**Exercise directions**
Your answer should be one number, the count of lines in the data that hold "medskip".

**Record extracts**
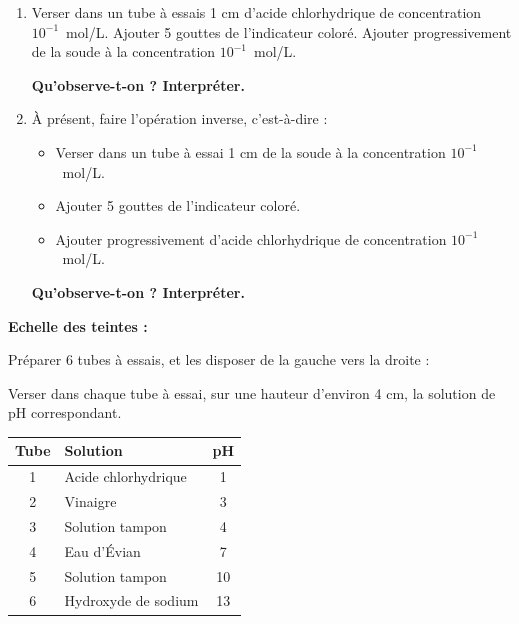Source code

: \documentclass[11pt,a4paper]{article}
\newcommand{\cadreblanc}[1]{%
\medskip\framebox[\linewidth][c]{%
\rule{0mm}{#1mm}}\par
\medskip}
\begin{document}
\vspace{3mm}

\begin{enumerate}[label=\textbf{\arabic*.}]

  \item Verser dans un tube à essais 1 cm d'acide chlorhydrique de concentration $10^{-1}$~mol/L. Ajouter 5 gouttes de l'indicateur coloré. Ajouter progressivement de la soude à la concentration $10^{-1}$~mol/L.

  \vspace{2mm}
  \textbf{Qu'observe-t-on ? Interpréter.}

  \cadreblanc{30}

  \item À présent, faire l'opération inverse, c'est-à-dire :
  \begin{itemize}
    \item Verser dans un tube à essai 1 cm de la soude à la concentration $10^{-1}$~mol/L.
    \item Ajouter 5 gouttes de l'indicateur coloré.
    \item Ajouter progressivement d'acide chlorhydrique de concentration $10^{-1}$~mol/L.
  \end{itemize}

  \vspace{2mm}
  \textbf{Qu'observe-t-on ? Interpréter.}

  \cadreblanc{30}

\end{enumerate}

\vspace{3mm}

\textbf{Echelle des teintes :}

\vspace{3mm}

Préparer 6 tubes à essais, et les disposer de la gauche vers la droite :

\vspace{2mm}

Verser dans chaque tube à essai, sur une hauteur d'environ 4 cm, la solution de pH correspondant.

\vspace{3mm}

\begin{center}
\begin{tabular}{|c|l|c|}
\hline
\textbf{Tube} & \textbf{Solution} & \textbf{pH} \\
\hline
1 & Acide chlorhydrique & 1 \\
\hline
2 & Vinaigre & 3 \\
\hline
3 & Solution tampon & 4 \\
\hline
4 & Eau d'Évian & 7 \\
\hline
5 & Solution tampon & 10 \\
\hline
6 & Hydroxyde de sodium & 13 \\
\hline
\end{tabular}
\end{center}
\end{document}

**Your response**
2